ACTIVITY
All of the entries below must be copied out exactly.

[Dataset entries]
+ + + +

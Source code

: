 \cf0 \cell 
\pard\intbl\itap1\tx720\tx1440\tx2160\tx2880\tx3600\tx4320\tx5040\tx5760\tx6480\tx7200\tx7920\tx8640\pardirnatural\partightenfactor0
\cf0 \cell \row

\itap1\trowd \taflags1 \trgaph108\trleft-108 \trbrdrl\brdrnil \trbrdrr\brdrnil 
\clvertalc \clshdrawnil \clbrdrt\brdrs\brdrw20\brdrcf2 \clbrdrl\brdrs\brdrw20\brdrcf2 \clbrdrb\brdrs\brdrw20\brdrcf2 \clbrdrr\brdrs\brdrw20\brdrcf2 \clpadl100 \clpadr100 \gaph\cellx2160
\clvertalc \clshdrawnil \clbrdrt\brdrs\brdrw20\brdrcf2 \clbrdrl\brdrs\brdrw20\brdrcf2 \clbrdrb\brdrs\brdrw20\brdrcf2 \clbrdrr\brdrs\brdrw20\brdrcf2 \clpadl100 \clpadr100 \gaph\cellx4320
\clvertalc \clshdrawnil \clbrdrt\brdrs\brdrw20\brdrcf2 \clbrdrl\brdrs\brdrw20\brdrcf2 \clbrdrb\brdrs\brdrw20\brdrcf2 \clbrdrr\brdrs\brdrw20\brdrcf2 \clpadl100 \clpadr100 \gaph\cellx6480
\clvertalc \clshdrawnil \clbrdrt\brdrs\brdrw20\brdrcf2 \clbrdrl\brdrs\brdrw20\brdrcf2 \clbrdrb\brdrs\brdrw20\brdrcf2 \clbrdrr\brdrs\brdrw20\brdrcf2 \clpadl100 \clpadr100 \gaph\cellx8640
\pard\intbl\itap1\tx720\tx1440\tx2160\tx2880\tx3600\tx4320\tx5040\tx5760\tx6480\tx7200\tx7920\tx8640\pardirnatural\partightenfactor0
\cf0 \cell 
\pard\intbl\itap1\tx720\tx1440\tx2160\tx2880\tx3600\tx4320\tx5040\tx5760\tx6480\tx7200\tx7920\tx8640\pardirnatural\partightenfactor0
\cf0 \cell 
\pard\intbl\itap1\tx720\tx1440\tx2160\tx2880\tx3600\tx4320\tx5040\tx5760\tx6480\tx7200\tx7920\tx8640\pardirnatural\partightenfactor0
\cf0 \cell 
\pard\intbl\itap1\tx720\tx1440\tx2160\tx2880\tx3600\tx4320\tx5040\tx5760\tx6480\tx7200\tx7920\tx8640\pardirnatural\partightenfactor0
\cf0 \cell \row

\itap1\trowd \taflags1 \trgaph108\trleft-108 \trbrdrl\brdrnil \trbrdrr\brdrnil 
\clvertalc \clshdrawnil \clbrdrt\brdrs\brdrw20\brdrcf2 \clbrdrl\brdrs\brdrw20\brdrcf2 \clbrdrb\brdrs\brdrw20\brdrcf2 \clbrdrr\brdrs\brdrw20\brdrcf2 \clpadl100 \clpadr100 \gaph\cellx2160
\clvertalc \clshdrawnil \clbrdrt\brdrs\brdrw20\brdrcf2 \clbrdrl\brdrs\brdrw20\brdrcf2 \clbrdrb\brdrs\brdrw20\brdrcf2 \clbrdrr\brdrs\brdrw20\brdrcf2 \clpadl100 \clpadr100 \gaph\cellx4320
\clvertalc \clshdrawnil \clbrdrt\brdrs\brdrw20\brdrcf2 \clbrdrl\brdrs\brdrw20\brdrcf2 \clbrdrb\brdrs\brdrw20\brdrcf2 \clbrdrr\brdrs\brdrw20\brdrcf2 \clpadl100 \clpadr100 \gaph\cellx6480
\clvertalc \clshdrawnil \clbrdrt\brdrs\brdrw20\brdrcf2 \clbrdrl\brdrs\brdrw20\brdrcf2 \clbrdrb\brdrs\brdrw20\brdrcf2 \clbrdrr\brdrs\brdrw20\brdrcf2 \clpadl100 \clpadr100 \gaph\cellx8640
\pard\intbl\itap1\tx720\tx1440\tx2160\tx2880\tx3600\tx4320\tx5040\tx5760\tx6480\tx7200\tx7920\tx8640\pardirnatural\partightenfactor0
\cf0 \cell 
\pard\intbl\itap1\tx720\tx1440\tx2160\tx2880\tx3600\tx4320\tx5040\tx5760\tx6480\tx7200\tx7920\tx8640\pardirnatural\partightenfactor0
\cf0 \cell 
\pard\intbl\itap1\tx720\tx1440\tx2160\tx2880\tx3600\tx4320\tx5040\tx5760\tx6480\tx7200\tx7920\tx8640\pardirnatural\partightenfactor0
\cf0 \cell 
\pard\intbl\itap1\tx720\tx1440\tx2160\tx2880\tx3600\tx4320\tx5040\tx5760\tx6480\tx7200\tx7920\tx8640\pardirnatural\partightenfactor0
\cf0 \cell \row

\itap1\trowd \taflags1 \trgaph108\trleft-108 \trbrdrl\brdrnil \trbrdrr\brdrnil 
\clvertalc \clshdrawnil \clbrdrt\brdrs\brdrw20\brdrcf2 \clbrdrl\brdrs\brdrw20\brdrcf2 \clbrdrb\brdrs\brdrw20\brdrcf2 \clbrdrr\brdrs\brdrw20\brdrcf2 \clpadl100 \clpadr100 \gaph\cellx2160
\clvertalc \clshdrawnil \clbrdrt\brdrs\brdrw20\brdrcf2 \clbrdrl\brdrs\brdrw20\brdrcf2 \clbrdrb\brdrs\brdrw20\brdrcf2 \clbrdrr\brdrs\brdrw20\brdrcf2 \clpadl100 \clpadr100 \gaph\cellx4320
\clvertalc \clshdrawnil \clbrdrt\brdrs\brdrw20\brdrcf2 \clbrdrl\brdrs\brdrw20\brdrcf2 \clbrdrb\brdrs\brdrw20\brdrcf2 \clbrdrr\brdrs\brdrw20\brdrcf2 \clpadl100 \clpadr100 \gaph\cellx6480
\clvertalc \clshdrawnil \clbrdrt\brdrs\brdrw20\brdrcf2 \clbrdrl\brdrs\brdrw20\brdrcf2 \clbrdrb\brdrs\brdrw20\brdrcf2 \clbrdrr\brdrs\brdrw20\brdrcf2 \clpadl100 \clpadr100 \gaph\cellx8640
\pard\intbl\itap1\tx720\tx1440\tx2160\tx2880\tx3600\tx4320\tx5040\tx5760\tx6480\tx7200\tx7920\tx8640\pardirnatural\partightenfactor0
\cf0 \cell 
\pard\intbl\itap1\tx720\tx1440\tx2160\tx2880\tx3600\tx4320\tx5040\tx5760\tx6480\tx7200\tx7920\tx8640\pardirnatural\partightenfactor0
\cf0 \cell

+ + + +

RESULT
Source code

: \cf0 \cell 
\pard\intbl\itap1\tx720\tx1440\tx2160\tx2880\tx3600\tx4320\tx5040\tx5760\tx6480\tx7200\tx7920\tx8640\pardirnatural\partightenfactor0
\cf0 \cell \row

\itap1\trowd \taflags1 \trgaph108\trleft-108 \trbrdrl\brdrnil \trbrdrr\brdrnil 
\clvertalc \clshdrawnil \clbrdrt\brdrs\brdrw20\brdrcf2 \clbrdrl\brdrs\brdrw20\brdrcf2 \clbrdrb\brdrs\brdrw20\brdrcf2 \clbrdrr\brdrs\brdrw20\brdrcf2 \clpadl100 \clpadr100 \gaph\cellx2160
\clvertalc \clshdrawnil \clbrdrt\brdrs\brdrw20\brdrcf2 \clbrdrl\brdrs\brdrw20\brdrcf2 \clbrdrb\brdrs\brdrw20\brdrcf2 \clbrdrr\brdrs\brdrw20\brdrcf2 \clpadl100 \clpadr100 \gaph\cellx4320
\clvertalc \clshdrawnil \clbrdrt\brdrs\brdrw20\brdrcf2 \clbrdrl\brdrs\brdrw20\brdrcf2 \clbrdrb\brdrs\brdrw20\brdrcf2 \clbrdrr\brdrs\brdrw20\brdrcf2 \clpadl100 \clpadr100 \gaph\cellx6480
\clvertalc \clshdrawnil \clbrdrt\brdrs\brdrw20\brdrcf2 \clbrdrl\brdrs\brdrw20\brdrcf2 \clbrdrb\brdrs\brdrw20\brdrcf2 \clbrdrr\brdrs\brdrw20\brdrcf2 \clpadl100 \clpadr100 \gaph\cellx8640
\pard\intbl\itap1\tx720\tx1440\tx2160\tx2880\tx3600\tx4320\tx5040\tx5760\tx6480\tx7200\tx7920\tx8640\pardirnatural\partightenfactor0
\cf0 \cell 
\pard\intbl\itap1\tx720\tx1440\tx2160\tx2880\tx3600\tx4320\tx5040\tx5760\tx6480\tx7200\tx7920\tx8640\pardirnatural\partightenfactor0
\cf0 \cell 
\pard\intbl\itap1\tx720\tx1440\tx2160\tx2880\tx3600\tx4320\tx5040\tx5760\tx6480\tx7200\tx7920\tx8640\pardirnatural\partightenfactor0
\cf0 \cell 
\pard\intbl\itap1\tx720\tx1440\tx2160\tx2880\tx3600\tx4320\tx5040\tx5760\tx6480\tx7200\tx7920\tx8640\pardirnatural\partightenfactor0
\cf0 \cell \row

\itap1\trowd \taflags1 \trgaph108\trleft-108 \trbrdrl\brdrnil \trbrdrr\brdrnil 
\clvertalc \clshdrawnil \clbrdrt\brdrs\brdrw20\brdrcf2 \clbrdrl\brdrs\brdrw20\brdrcf2 \clbrdrb\brdrs\brdrw20\brdrcf2 \clbrdrr\brdrs\brdrw20\brdrcf2 \clpadl100 \clpadr100 \gaph\cellx2160
\clvertalc \clshdrawnil \clbrdrt\brdrs\brdrw20\brdrcf2 \clbrdrl\brdrs\brdrw20\brdrcf2 \clbrdrb\brdrs\brdrw20\brdrcf2 \clbrdrr\brdrs\brdrw20\brdrcf2 \clpadl100 \clpadr100 \gaph\cellx4320
\clvertalc \clshdrawnil \clbrdrt\brdrs\brdrw20\brdrcf2 \clbrdrl\brdrs\brdrw20\brdrcf2 \clbrdrb\brdrs\brdrw20\brdrcf2 \clbrdrr\brdrs\brdrw20\brdrcf2 \clpadl100 \clpadr100 \gaph\cellx6480
\clvertalc \clshdrawnil \clbrdrt\brdrs\brdrw20\brdrcf2 \clbrdrl\brdrs\brdrw20\brdrcf2 \clbrdrb\brdrs\brdrw20\brdrcf2 \clbrdrr\brdrs\brdrw20\brdrcf2 \clpadl100 \clpadr100 \gaph\cellx8640
\pard\intbl\itap1\tx720\tx1440\tx2160\tx2880\tx3600\tx4320\tx5040\tx5760\tx6480\tx7200\tx7920\tx8640\pardirnatural\partightenfactor0
\cf0 \cell 
\pard\intbl\itap1\tx720\tx1440\tx2160\tx2880\tx3600\tx4320\tx5040\tx5760\tx6480\tx7200\tx7920\tx8640\pardirnatural\partightenfactor0
\cf0 \cell 
\pard\intbl\itap1\tx720\tx1440\tx2160\tx2880\tx3600\tx4320\tx5040\tx5760\tx6480\tx7200\tx7920\tx8640\pardirnatural\partightenfactor0
\cf0 \cell 
\pard\intbl\itap1\tx720\tx1440\tx2160\tx2880\tx3600\tx4320\tx5040\tx5760\tx6480\tx7200\tx7920\tx8640\pardirnatural\partightenfactor0
\cf0 \cell \row

\itap1\trowd \taflags1 \trgaph108\trleft-108 \trbrdrl\brdrnil \trbrdrr\brdrnil 
\clvertalc \clshdrawnil \clbrdrt\brdrs\brdrw20\brdrcf2 \clbrdrl\brdrs\brdrw20\brdrcf2 \clbrdrb\brdrs\brdrw20\brdrcf2 \clbrdrr\brdrs\brdrw20\brdrcf2 \clpadl100 \clpadr100 \gaph\cellx2160
\clvertalc \clshdrawnil \clbrdrt\brdrs\brdrw20\brdrcf2 \clbrdrl\brdrs\brdrw20\brdrcf2 \clbrdrb\brdrs\brdrw20\brdrcf2 \clbrdrr\brdrs\brdrw20\brdrcf2 \clpadl100 \clpadr100 \gaph\cellx4320
\clvertalc \clshdrawnil \clbrdrt\brdrs\brdrw20\brdrcf2 \clbrdrl\brdrs\brdrw20\brdrcf2 \clbrdrb\brdrs\brdrw20\brdrcf2 \clbrdrr\brdrs\brdrw20\brdrcf2 \clpadl100 \clpadr100 \gaph\cellx6480
\clvertalc \clshdrawnil \clbrdrt\brdrs\brdrw20\brdrcf2 \clbrdrl\brdrs\brdrw20\brdrcf2 \clbrdrb\brdrs\brdrw20\brdrcf2 \clbrdrr\brdrs\brdrw20\brdrcf2 \clpadl100 \clpadr100 \gaph\cellx8640
\pard\intbl\itap1\tx720\tx1440\tx2160\tx2880\tx3600\tx4320\tx5040\tx5760\tx6480\tx7200\tx7920\tx8640\pardirnatural\partightenfactor0
\cf0 \cell 
\pard\intbl\itap1\tx720\tx1440\tx2160\tx2880\tx3600\tx4320\tx5040\tx5760\tx6480\tx7200\tx7920\tx8640\pardirnatural\partightenfactor0
\cf0 \cell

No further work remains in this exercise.